> [SUPPLIED RECORDS]:
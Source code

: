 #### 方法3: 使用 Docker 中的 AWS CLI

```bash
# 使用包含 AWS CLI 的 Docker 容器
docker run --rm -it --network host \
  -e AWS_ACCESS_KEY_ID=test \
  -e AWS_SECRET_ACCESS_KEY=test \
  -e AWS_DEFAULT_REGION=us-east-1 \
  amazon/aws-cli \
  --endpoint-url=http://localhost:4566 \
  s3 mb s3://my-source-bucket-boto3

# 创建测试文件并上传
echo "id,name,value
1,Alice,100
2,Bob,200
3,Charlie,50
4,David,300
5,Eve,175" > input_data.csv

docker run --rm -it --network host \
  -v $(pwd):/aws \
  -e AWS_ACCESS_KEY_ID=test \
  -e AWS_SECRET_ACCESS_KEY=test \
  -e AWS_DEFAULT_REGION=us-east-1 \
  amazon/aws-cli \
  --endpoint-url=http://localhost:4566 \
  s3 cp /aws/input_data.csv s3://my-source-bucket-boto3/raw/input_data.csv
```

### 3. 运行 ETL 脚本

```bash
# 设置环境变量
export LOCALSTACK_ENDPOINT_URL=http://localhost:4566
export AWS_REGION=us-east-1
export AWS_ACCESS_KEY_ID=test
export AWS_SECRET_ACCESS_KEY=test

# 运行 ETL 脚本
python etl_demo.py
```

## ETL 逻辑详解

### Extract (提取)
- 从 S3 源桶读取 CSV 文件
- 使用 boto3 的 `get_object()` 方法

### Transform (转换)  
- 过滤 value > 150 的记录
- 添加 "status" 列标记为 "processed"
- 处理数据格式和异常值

> [REQUIRED WORK]: Write the listing out again, exactly as it reads.

> [YOUR SOLUTION]:
Source code

: #### 方法3: 使用 Docker 中的 AWS CLI

```bash
# 使用包含 AWS CLI 的 Docker 容器
docker run --rm -it --network host \
  -e AWS_ACCESS_KEY_ID=test \
  -e AWS_SECRET_ACCESS_KEY=test \
  -e AWS_DEFAULT_REGION=us-east-1 \
  amazon/aws-cli \
  --endpoint-url=http://localhost:4566 \
  s3 mb s3://my-source-bucket-boto3

# 创建测试文件并上传
echo "id,name,value
1,Alice,100
2,Bob,200
3,Charlie,50
4,David,300
5,Eve,175" > input_data.csv

docker run --rm -it --network host \
  -v $(pwd):/aws \
  -e AWS_ACCESS_KEY_ID=test \
  -e AWS_SECRET_ACCESS_KEY=test \
  -e AWS_DEFAULT_REGION=us-east-1 \
  amazon/aws-cli \
  --endpoint-url=http://localhost:4566 \
  s3 cp /aws/input_data.csv s3://my-source-bucket-boto3/raw/input_data.csv
```

### 3. 运行 ETL 脚本

```bash
# 设置环境变量
export LOCALSTACK_ENDPOINT_URL=http://localhost:4566
export AWS_REGION=us-east-1
export AWS_ACCESS_KEY_ID=test
export AWS_SECRET_ACCESS_KEY=test

# 运行 ETL 脚本
python etl_demo.py
```

## ETL 逻辑详解

### Extract (提取)
- 从 S3 源桶读取 CSV 文件
- 使用 boto3 的 `get_object()` 方法

### Transform (转换)  
- 过滤 value > 150 的记录
- 添加 "status" 列标记为 "processed"
- 处理数据格式和异常值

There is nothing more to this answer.